▶ Task details:
Examine the records below. Report how many of their lines contain the word "purposes", with no other content.

*** Records for processing Section Begins ***

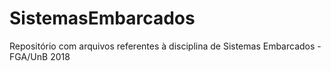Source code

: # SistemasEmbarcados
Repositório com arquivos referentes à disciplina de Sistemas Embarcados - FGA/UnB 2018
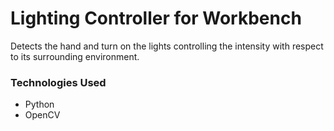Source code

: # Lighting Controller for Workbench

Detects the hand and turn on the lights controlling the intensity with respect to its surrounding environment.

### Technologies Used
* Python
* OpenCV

*** Records for processing Section Ends ***
*** Records for processing Section Begins ***

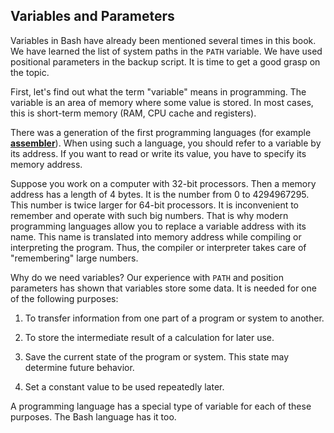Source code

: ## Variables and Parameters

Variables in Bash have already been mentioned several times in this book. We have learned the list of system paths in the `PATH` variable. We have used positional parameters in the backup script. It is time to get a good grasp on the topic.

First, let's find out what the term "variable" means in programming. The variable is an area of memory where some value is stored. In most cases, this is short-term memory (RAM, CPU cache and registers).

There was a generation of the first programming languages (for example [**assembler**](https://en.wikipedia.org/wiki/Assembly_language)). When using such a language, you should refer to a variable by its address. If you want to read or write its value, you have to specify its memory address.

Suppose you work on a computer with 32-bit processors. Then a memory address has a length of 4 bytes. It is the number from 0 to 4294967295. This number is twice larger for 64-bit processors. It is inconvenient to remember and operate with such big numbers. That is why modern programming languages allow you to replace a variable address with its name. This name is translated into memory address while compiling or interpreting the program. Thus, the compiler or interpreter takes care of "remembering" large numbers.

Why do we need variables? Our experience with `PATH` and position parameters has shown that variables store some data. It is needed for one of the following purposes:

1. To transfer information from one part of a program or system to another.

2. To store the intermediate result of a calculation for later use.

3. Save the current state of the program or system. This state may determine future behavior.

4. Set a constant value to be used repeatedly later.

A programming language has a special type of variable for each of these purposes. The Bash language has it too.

*** Records for processing Section Ends ***

▶ Task answer:
2